Assigned task: Every record must appear in the answer exactly as it stands.

------------------------------------------------

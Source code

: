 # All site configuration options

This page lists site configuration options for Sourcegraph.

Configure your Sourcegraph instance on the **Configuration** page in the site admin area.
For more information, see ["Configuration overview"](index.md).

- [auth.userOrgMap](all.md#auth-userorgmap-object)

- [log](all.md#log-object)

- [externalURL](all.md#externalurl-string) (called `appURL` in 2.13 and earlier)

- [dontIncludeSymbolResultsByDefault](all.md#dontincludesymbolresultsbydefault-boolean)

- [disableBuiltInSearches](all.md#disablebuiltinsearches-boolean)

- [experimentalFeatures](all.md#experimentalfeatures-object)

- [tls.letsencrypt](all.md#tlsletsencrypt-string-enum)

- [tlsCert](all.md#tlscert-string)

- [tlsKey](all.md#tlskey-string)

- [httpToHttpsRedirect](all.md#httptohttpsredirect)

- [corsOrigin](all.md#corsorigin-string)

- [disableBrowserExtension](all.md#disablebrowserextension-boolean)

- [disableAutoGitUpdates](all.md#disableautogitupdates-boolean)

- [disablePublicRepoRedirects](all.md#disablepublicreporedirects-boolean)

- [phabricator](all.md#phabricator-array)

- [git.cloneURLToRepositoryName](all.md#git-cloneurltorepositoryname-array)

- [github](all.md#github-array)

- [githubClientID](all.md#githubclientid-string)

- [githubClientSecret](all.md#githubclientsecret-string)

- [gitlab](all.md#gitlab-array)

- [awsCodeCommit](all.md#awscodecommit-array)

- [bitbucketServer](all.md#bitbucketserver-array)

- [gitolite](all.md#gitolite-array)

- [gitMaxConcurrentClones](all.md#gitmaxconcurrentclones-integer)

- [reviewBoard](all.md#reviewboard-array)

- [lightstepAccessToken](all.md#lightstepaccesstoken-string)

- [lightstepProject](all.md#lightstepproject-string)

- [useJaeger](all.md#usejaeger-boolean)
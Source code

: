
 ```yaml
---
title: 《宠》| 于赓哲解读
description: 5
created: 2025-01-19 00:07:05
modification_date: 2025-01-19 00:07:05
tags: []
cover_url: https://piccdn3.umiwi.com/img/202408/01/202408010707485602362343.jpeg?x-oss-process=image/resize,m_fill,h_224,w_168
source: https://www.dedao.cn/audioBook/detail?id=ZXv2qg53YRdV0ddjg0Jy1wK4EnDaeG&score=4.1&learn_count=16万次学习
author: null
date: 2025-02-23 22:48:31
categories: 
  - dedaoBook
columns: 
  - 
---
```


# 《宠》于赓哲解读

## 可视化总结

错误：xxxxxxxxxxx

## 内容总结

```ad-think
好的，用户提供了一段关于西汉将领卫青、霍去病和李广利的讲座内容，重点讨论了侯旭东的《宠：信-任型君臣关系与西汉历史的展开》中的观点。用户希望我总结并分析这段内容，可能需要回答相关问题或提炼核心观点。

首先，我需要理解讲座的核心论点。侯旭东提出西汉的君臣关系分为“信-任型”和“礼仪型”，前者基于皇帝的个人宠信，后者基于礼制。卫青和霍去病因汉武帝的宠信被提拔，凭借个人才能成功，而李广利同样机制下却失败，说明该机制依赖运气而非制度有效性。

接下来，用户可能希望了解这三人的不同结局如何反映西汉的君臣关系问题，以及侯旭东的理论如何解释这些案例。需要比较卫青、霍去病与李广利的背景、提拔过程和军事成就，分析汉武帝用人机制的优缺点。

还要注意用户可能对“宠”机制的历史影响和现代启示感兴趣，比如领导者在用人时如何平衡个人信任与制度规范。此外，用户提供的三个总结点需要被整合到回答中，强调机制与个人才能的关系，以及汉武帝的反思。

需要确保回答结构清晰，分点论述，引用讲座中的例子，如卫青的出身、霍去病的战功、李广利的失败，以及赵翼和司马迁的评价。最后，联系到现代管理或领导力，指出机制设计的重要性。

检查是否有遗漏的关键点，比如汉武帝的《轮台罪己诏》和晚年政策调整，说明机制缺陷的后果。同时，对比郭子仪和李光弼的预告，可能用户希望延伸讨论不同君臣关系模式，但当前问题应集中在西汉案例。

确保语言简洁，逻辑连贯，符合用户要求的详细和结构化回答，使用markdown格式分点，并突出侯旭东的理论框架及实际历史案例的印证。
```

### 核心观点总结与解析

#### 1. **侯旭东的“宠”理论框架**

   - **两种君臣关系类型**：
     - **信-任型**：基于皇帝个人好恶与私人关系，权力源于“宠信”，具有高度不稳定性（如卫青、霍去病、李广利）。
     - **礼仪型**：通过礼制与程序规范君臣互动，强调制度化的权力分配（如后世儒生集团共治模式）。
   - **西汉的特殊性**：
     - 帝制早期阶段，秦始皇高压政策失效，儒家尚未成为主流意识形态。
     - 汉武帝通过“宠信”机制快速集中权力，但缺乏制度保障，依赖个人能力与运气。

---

------------------------------------------------

Written solution:
Source code

: # All site configuration options

This page lists site configuration options for Sourcegraph.

Configure your Sourcegraph instance on the **Configuration** page in the site admin area.
For more information, see ["Configuration overview"](index.md).

- [auth.userOrgMap](all.md#auth-userorgmap-object)

- [log](all.md#log-object)

- [externalURL](all.md#externalurl-string) (called `appURL` in 2.13 and earlier)

- [dontIncludeSymbolResultsByDefault](all.md#dontincludesymbolresultsbydefault-boolean)

- [disableBuiltInSearches](all.md#disablebuiltinsearches-boolean)

- [experimentalFeatures](all.md#experimentalfeatures-object)

- [tls.letsencrypt](all.md#tlsletsencrypt-string-enum)

- [tlsCert](all.md#tlscert-string)

- [tlsKey](all.md#tlskey-string)

- [httpToHttpsRedirect](all.md#httptohttpsredirect)

- [corsOrigin](all.md#corsorigin-string)

- [disableBrowserExtension](all.md#disablebrowserextension-boolean)

- [disableAutoGitUpdates](all.md#disableautogitupdates-boolean)

- [disablePublicRepoRedirects](all.md#disablepublicreporedirects-boolean)

- [phabricator](all.md#phabricator-array)

- [git.cloneURLToRepositoryName](all.md#git-cloneurltorepositoryname-array)

- [github](all.md#github-array)

- [githubClientID](all.md#githubclientid-string)

- [githubClientSecret](all.md#githubclientsecret-string)

- [gitlab](all.md#gitlab-array)

- [awsCodeCommit](all.md#awscodecommit-array)

- [bitbucketServer](all.md#bitbucketserver-array)

- [gitolite](all.md#gitolite-array)

- [gitMaxConcurrentClones](all.md#gitmaxconcurrentclones-integer)

- [reviewBoard](all.md#reviewboard-array)

- [lightstepAccessToken](all.md#lightstepaccesstoken-string)

- [lightstepProject](all.md#lightstepproject-string)

- [useJaeger](all.md#usejaeger-boolean)
Source code

:
 ```yaml
---
title: 《宠》| 于赓哲解读
description: 5
created: 2025-01-19 00:07:05
modification_date: 2025-01-19 00:07:05
tags: []
cover_url: https://piccdn3.umiwi.com/img/202408/01/202408010707485602362343.jpeg?x-oss-process=image/resize,m_fill,h_224,w_168
source: https://www.dedao.cn/audioBook/detail?id=ZXv2qg53YRdV0ddjg0Jy1wK4EnDaeG&score=4.1&learn_count=16万次学习
author: null
date: 2025-02-23 22:48:31
categories: 
  - dedaoBook
columns: 
  - 
---
```


# 《宠》于赓哲解读

## 可视化总结

错误：xxxxxxxxxxx

## 内容总结

```ad-think
好的，用户提供了一段关于西汉将领卫青、霍去病和李广利的讲座内容，重点讨论了侯旭东的《宠：信-任型君臣关系与西汉历史的展开》中的观点。用户希望我总结并分析这段内容，可能需要回答相关问题或提炼核心观点。

首先，我需要理解讲座的核心论点。侯旭东提出西汉的君臣关系分为“信-任型”和“礼仪型”，前者基于皇帝的个人宠信，后者基于礼制。卫青和霍去病因汉武帝的宠信被提拔，凭借个人才能成功，而李广利同样机制下却失败，说明该机制依赖运气而非制度有效性。

接下来，用户可能希望了解这三人的不同结局如何反映西汉的君臣关系问题，以及侯旭东的理论如何解释这些案例。需要比较卫青、霍去病与李广利的背景、提拔过程和军事成就，分析汉武帝用人机制的优缺点。

还要注意用户可能对“宠”机制的历史影响和现代启示感兴趣，比如领导者在用人时如何平衡个人信任与制度规范。此外，用户提供的三个总结点需要被整合到回答中，强调机制与个人才能的关系，以及汉武帝的反思。

需要确保回答结构清晰，分点论述，引用讲座中的例子，如卫青的出身、霍去病的战功、李广利的失败，以及赵翼和司马迁的评价。最后，联系到现代管理或领导力，指出机制设计的重要性。

检查是否有遗漏的关键点，比如汉武帝的《轮台罪己诏》和晚年政策调整，说明机制缺陷的后果。同时，对比郭子仪和李光弼的预告，可能用户希望延伸讨论不同君臣关系模式，但当前问题应集中在西汉案例。

确保语言简洁，逻辑连贯，符合用户要求的详细和结构化回答，使用markdown格式分点，并突出侯旭东的理论框架及实际历史案例的印证。
```

### 核心观点总结与解析

#### 1. **侯旭东的“宠”理论框架**

   - **两种君臣关系类型**：
     - **信-任型**：基于皇帝个人好恶与私人关系，权力源于“宠信”，具有高度不稳定性（如卫青、霍去病、李广利）。
     - **礼仪型**：通过礼制与程序规范君臣互动，强调制度化的权力分配（如后世儒生集团共治模式）。
   - **西汉的特殊性**：
     - 帝制早期阶段，秦始皇高压政策失效，儒家尚未成为主流意识形态。
     - 汉武帝通过“宠信”机制快速集中权力，但缺乏制度保障，依赖个人能力与运气。

---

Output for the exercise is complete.